Plain-text document sources

========

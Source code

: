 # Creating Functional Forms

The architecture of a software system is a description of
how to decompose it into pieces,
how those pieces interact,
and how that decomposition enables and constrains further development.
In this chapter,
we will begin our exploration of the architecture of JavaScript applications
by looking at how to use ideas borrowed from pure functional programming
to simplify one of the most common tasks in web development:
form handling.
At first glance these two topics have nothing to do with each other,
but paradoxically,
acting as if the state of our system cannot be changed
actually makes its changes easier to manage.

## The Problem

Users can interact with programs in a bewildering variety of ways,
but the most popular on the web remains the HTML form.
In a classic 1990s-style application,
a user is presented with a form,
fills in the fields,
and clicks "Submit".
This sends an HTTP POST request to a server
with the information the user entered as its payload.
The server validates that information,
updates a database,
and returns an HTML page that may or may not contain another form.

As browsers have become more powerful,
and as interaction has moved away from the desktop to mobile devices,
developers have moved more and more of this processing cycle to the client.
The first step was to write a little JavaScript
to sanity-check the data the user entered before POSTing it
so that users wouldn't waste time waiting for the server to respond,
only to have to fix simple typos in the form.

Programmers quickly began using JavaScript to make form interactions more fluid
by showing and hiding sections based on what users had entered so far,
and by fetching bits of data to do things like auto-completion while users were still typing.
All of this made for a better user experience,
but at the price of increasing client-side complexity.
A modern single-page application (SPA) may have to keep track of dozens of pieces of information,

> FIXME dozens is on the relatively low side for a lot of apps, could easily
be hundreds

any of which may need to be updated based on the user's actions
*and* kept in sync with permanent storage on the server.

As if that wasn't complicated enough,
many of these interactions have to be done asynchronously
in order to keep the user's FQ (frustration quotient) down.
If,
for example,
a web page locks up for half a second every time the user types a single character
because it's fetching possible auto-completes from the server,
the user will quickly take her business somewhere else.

========

▶ _Exercise prompt_
Scan the records above for the lines holding "This sends an HTTP POST request to a server" and "A modern single-page". Transcribe those two and every line between them word for word, and no others.

▶ _Answer section_
This sends an HTTP POST request to a server
with the information the user entered as its payload.
The server validates that information,
updates a database,
and returns an HTML page that may or may not contain another form.

As browsers have become more powerful,
and as interaction has moved away from the desktop to mobile devices,
developers have moved more and more of this processing cycle to the client.
The first step was to write a little JavaScript
to sanity-check the data the user entered before POSTing it
so that users wouldn't waste time waiting for the server to respond,
only to have to fix simple typos in the form.

Programmers quickly began using JavaScript to make form interactions more fluid
by showing and hiding sections based on what users had entered so far,
and by fetching bits of data to do things like auto-completion while users were still typing.
All of this made for a better user experience,
but at the price of increasing client-side complexity.
A modern single-page application (SPA) may have to keep track of dozens of pieces of information,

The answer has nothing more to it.